» Work order: What lines of the data hold the string "torch"? Copy them all.

[Collected data]
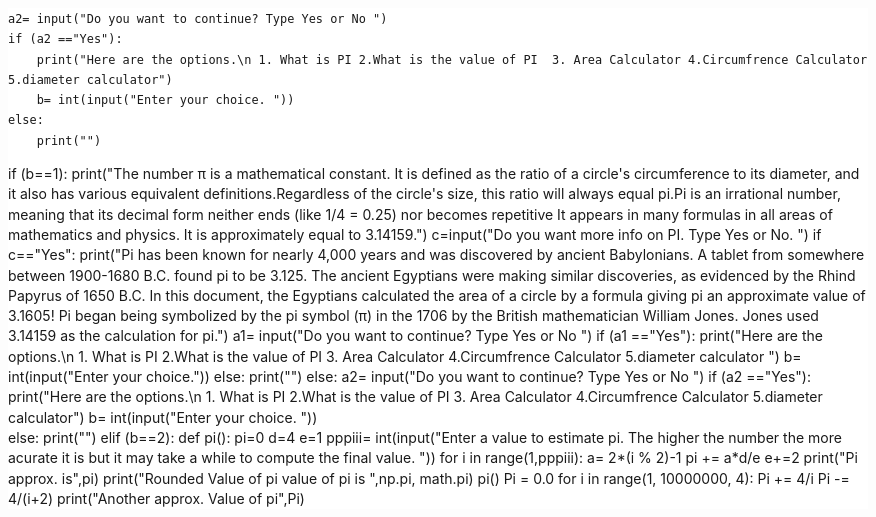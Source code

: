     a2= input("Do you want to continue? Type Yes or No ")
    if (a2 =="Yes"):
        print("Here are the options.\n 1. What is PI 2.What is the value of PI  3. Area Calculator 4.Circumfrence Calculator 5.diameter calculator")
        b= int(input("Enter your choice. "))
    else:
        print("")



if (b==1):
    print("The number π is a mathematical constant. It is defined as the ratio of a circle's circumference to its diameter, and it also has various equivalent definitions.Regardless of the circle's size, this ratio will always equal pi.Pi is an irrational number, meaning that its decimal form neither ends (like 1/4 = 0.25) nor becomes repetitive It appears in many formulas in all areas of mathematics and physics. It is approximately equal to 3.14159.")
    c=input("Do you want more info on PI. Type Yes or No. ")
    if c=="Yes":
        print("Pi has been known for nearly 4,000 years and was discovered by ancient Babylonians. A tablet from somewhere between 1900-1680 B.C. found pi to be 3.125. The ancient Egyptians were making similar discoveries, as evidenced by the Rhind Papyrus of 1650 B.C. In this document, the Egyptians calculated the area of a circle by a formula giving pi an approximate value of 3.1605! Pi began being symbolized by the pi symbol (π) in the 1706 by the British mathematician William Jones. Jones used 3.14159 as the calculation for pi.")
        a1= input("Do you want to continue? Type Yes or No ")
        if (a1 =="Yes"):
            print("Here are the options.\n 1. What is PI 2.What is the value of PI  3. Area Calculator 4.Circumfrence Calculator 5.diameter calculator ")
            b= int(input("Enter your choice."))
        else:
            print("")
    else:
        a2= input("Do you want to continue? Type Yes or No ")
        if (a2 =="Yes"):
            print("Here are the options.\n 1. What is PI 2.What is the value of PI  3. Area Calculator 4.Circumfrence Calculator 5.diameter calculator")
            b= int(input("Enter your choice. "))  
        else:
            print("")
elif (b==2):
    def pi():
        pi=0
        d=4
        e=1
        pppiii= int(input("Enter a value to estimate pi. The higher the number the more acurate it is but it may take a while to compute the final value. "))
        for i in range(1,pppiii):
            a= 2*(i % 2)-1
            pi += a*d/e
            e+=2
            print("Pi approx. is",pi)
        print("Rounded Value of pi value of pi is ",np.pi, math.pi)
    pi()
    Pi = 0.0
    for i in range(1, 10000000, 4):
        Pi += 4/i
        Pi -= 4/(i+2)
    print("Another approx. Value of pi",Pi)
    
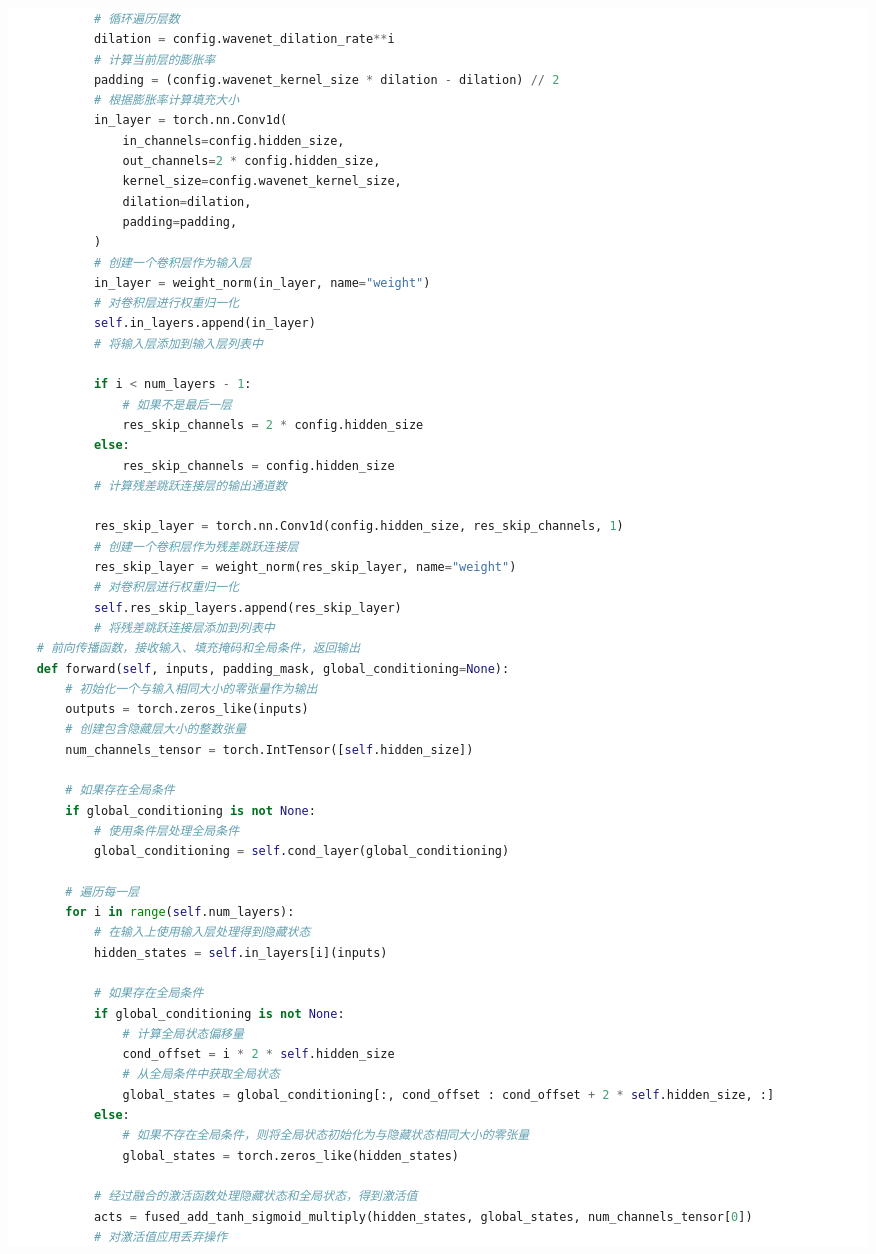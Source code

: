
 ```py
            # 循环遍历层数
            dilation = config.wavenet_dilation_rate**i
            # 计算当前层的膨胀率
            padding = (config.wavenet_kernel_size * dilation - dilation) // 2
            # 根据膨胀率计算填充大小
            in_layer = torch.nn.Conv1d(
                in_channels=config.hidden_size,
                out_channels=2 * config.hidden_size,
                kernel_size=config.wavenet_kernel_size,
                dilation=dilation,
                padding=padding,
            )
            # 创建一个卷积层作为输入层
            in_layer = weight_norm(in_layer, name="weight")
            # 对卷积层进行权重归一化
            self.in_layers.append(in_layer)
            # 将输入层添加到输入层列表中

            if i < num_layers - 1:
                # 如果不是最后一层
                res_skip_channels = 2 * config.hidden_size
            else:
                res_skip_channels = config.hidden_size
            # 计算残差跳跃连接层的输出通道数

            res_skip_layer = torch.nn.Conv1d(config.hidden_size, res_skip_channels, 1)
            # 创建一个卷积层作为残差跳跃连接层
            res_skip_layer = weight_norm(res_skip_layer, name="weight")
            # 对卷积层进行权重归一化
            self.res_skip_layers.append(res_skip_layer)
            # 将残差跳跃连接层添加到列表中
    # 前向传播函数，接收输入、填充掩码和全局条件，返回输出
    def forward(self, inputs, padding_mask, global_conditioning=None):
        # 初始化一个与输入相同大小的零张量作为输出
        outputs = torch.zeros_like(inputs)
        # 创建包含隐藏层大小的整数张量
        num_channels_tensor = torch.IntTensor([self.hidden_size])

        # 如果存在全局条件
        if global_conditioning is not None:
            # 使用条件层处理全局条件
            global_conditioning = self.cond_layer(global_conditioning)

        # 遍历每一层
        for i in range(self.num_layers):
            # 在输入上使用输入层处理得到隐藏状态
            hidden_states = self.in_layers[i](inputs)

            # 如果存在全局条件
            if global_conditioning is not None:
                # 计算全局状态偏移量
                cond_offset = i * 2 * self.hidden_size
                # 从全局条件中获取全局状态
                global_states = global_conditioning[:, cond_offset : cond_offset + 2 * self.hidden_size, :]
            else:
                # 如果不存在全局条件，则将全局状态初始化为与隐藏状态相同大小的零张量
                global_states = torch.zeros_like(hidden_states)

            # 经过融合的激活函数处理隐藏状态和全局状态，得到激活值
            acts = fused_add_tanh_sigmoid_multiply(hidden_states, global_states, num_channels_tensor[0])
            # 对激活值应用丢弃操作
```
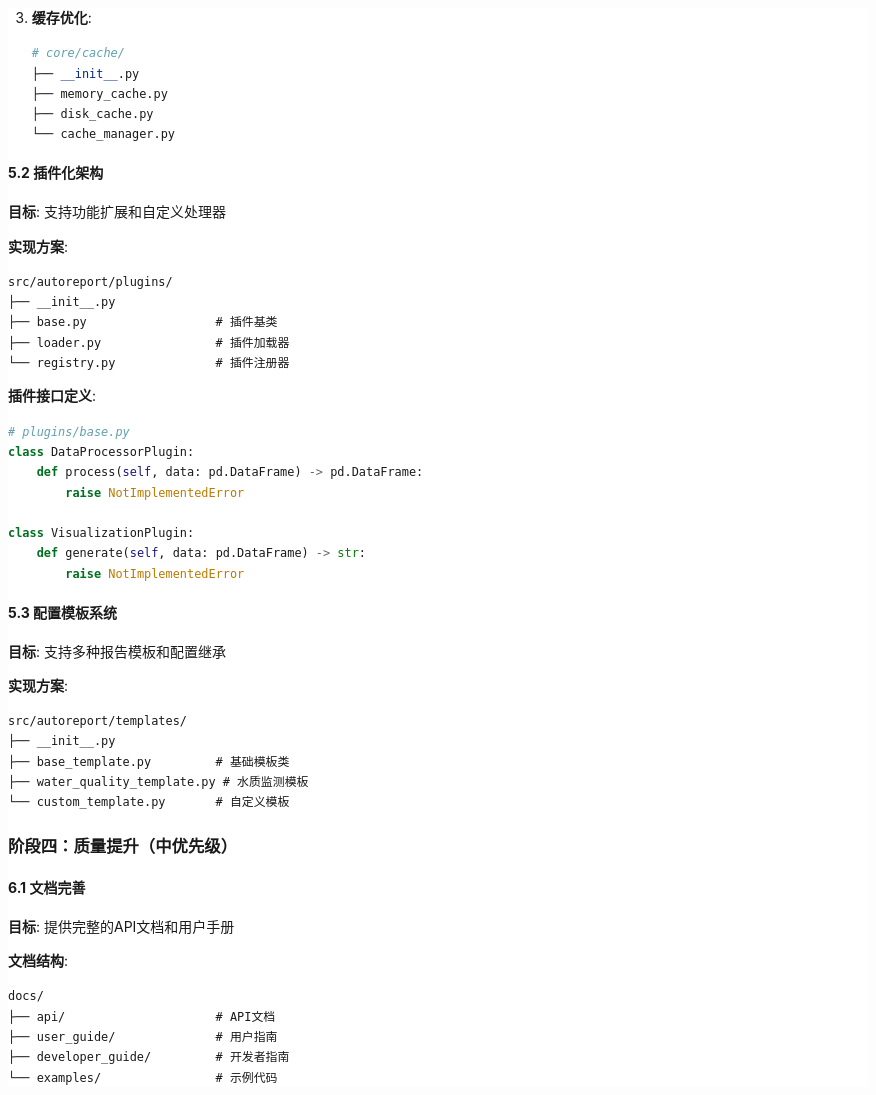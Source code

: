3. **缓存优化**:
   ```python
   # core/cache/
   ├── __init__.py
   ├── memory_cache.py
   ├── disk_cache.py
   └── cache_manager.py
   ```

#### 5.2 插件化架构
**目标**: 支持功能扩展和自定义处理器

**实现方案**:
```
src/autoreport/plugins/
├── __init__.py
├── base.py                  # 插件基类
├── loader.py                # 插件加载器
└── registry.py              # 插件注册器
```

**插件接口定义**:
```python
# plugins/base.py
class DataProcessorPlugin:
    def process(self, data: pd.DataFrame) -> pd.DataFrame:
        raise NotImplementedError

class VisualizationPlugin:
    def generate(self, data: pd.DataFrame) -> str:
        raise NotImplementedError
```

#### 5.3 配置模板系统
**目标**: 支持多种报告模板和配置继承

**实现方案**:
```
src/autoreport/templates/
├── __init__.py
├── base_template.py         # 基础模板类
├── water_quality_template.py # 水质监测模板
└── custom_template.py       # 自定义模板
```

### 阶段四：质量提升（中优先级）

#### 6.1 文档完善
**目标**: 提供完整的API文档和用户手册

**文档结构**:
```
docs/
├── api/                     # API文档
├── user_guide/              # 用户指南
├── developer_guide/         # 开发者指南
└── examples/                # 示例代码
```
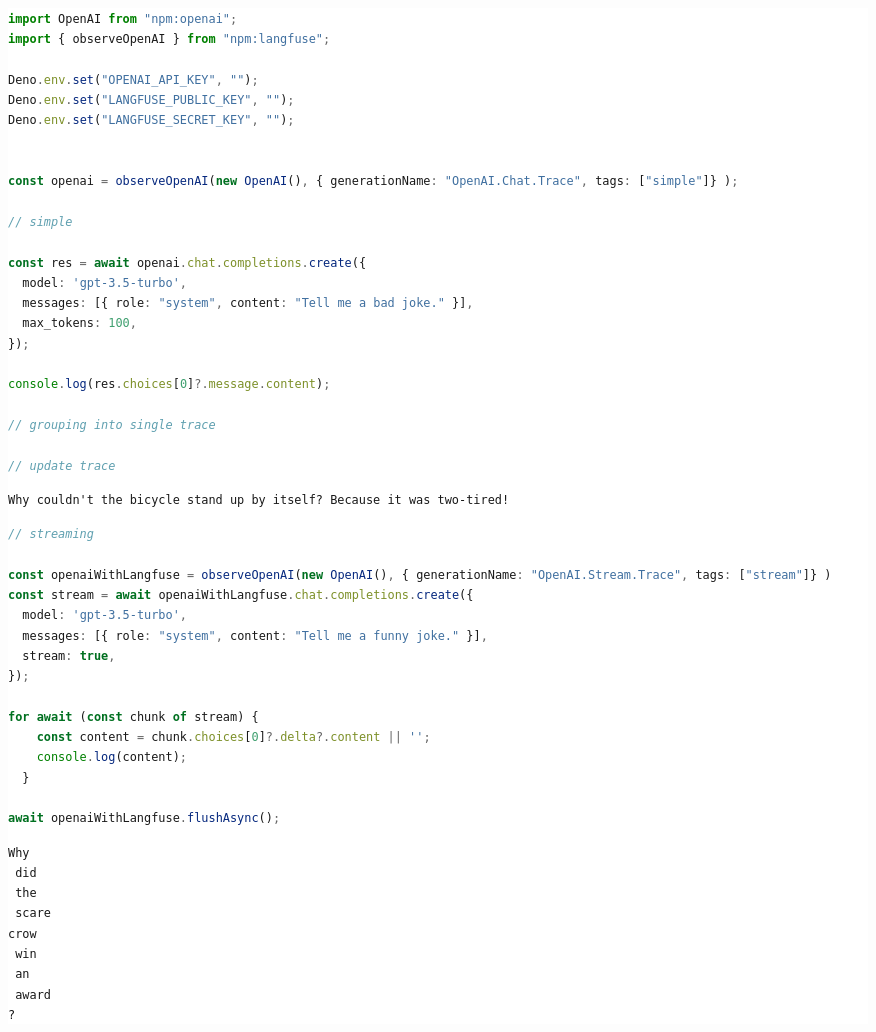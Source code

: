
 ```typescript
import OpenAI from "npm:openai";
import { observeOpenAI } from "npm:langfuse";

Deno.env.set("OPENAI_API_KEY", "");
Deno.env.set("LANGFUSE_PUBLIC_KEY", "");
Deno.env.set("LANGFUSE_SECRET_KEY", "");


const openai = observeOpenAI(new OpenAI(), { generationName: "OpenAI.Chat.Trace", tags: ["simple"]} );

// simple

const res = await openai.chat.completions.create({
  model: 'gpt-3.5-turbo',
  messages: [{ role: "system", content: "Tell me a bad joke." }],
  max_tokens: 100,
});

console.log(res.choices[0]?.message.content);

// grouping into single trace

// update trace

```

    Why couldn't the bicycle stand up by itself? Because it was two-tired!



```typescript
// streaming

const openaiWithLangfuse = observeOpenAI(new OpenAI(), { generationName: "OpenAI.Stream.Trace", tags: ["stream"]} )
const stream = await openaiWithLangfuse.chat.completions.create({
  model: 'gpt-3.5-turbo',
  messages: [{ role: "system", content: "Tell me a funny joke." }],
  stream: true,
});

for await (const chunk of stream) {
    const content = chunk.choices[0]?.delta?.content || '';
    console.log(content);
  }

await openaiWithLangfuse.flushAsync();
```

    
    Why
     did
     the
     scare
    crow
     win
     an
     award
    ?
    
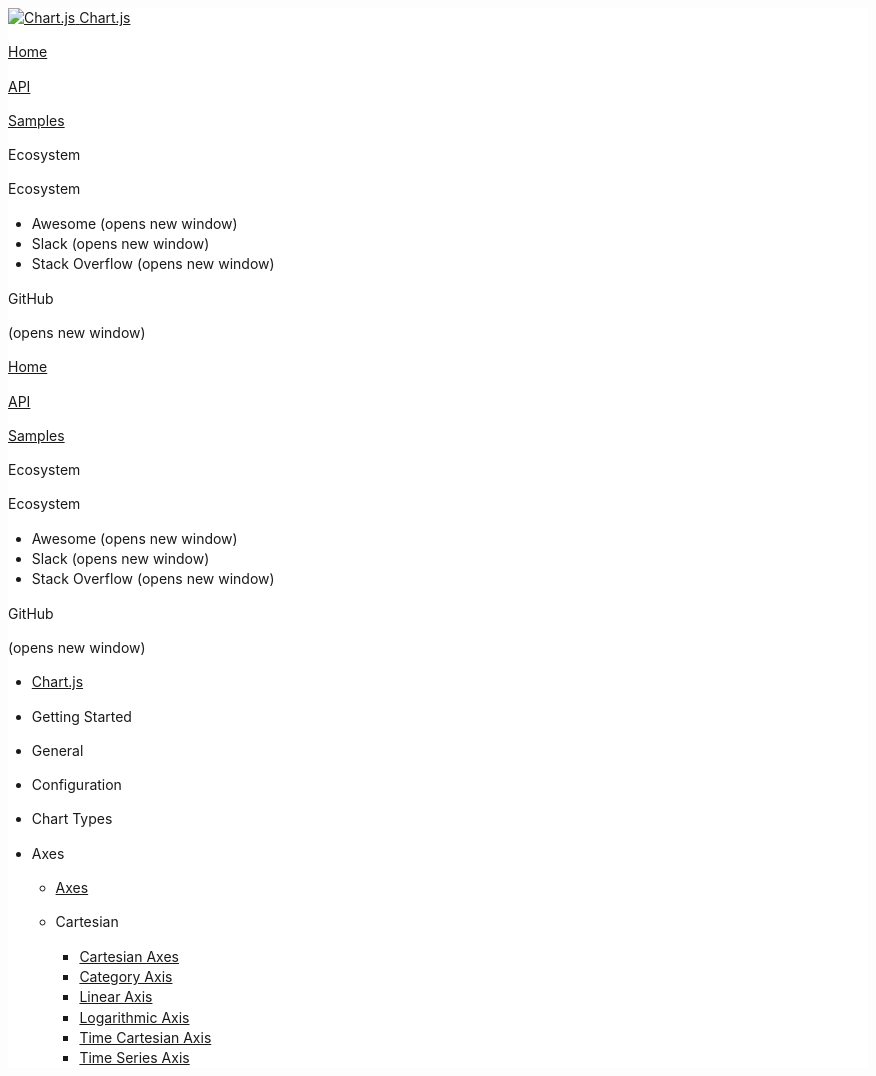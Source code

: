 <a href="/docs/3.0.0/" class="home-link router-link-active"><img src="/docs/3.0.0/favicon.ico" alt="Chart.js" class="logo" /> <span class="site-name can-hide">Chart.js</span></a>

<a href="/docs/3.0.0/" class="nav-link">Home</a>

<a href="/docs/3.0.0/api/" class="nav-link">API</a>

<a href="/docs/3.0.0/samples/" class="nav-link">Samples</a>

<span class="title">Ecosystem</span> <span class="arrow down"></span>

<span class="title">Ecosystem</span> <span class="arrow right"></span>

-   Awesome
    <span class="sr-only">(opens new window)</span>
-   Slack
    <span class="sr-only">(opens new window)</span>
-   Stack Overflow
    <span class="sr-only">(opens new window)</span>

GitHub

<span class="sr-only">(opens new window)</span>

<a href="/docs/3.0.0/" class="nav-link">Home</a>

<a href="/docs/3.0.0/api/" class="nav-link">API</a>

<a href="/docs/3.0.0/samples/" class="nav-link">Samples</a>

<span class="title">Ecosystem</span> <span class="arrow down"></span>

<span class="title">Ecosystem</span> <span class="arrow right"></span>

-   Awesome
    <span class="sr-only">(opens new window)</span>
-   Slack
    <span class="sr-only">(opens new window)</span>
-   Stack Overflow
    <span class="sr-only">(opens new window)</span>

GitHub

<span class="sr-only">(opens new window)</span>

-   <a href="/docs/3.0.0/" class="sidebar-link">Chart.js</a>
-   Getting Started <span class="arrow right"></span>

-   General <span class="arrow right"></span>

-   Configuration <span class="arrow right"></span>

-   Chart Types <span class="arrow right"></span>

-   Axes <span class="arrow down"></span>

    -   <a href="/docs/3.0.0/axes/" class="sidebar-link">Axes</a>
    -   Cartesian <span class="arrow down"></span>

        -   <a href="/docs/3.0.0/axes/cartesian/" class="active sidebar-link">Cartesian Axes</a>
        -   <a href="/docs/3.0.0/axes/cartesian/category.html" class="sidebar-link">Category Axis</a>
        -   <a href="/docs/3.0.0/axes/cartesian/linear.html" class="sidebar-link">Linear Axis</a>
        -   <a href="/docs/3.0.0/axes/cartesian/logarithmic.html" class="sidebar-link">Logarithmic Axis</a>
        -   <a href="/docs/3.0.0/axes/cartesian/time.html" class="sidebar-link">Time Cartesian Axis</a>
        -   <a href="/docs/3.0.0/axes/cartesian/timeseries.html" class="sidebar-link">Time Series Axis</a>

» Answer box:
            in_layer = torch.nn.Conv1d(
            res_skip_layer = torch.nn.Conv1d(config.hidden_size, res_skip_channels, 1)
        outputs = torch.zeros_like(inputs)
        num_channels_tensor = torch.IntTensor([self.hidden_size])
                global_states = torch.zeros_like(hidden_states)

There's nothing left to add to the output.